What You Need to Know About Business Invoice Factoring

by | Apr 15, 2016 | Finance And Investment

Business invoice factoring is a great way of quickly deepening your pockets when you’re experiencing cash flow issues. Despite the fact that it has been used by companies in need of a quick cash injection for centuries, invoice factoring is a surprisingly uncommon practice among businesses, primarily because many of them simply don’t want to lose control over their accounts. If you’re experiencing cash flow issues and the bank and credit system are taking too long to be even remotely efficient, invoice factoring might just be the best course of action for you to take. It doesn’t take long for the factoring company to set up an account for you – usually a week or less – and it can advance you your funds within an hour of receiving your invoices. As a general rule, factoring companies look at things like your customers’ payment trends, your sales volume and the climate of your industry before approving your account.

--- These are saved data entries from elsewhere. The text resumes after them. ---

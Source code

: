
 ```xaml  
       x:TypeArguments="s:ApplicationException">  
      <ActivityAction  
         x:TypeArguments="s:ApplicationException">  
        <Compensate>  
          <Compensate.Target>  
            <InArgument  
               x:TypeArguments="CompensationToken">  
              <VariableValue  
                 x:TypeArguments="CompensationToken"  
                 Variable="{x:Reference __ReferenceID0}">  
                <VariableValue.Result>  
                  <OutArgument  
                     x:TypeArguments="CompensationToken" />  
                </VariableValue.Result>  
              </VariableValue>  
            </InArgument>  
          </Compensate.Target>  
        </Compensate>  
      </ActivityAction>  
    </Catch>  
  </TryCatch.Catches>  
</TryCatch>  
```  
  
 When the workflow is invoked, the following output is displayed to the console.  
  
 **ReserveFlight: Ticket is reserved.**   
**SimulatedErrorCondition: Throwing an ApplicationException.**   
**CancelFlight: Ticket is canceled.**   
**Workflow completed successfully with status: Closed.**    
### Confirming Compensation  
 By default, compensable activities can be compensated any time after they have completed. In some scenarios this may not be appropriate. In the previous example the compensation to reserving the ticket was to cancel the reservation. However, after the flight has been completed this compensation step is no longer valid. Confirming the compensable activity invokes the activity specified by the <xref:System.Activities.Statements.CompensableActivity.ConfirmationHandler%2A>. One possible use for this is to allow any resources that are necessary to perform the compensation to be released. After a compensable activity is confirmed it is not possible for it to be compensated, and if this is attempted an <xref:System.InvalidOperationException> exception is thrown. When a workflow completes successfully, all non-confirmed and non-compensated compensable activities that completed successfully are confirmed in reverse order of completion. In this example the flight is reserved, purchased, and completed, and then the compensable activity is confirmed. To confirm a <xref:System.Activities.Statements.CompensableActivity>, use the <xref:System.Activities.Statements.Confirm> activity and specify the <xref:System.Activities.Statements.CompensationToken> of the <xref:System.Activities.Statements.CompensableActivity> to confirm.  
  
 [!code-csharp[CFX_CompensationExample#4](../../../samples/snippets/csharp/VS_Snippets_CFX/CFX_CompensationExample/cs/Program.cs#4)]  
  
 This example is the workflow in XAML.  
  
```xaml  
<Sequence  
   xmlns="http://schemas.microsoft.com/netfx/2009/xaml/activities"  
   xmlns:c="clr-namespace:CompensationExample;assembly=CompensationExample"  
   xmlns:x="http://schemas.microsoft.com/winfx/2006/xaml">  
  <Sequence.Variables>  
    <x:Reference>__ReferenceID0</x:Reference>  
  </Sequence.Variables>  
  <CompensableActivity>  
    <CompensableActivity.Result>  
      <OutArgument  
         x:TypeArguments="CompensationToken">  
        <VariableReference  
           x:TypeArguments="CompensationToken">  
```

Invoice Factoring Versus a Bank Loan

Unlike a bank loan, where you’re using the banks money to pay for things until you can pay the bank back, you’re only really borrowing from yourself when you use business invoice factoring. The money the factoring company advances you when you sell them an invoice is, when you think about it, yours – it just hasn’t been paid to you yet. Similarly, banks tend to focus on your business’ financial history, cash flow and ability to repay the loan, for which you assume the entirety of responsibility. With invoice factoring, however, the factoring company takes on all the financial risk of your accounts receivable, focusing its attention on your customers’ credit. At the end of the day, your customers’ paying habits determine your invoices’ value, just as they determine the value of your business.

How It Affects Your Customers

Some businesses are wary of invoice factoring because the factoring company assumes responsibility for making sure the invoice is paid. These risks compromising your relationship with your valuable customers, which, particularly if you’re operating as a small business, is all you have to trade on. That’s a valid concern, as you need your customers’ faith to continue operating, but you needn’t worry about how factoring companies will treat your customers. These companies aren’t debt collectors, and tend not to take on invoices from customers who have a history of not paying theirbills. Realistically, the factoring company won’t get paid unless it works with businesses that have reliable customers, so it won’t risk alienating your customer base as doing so prevents it from getting paid.

Factoring companies have to be completely transparent with their practices in order to stay in business, but keep their communication with your customers to a minimum in order to protect your relationship with them.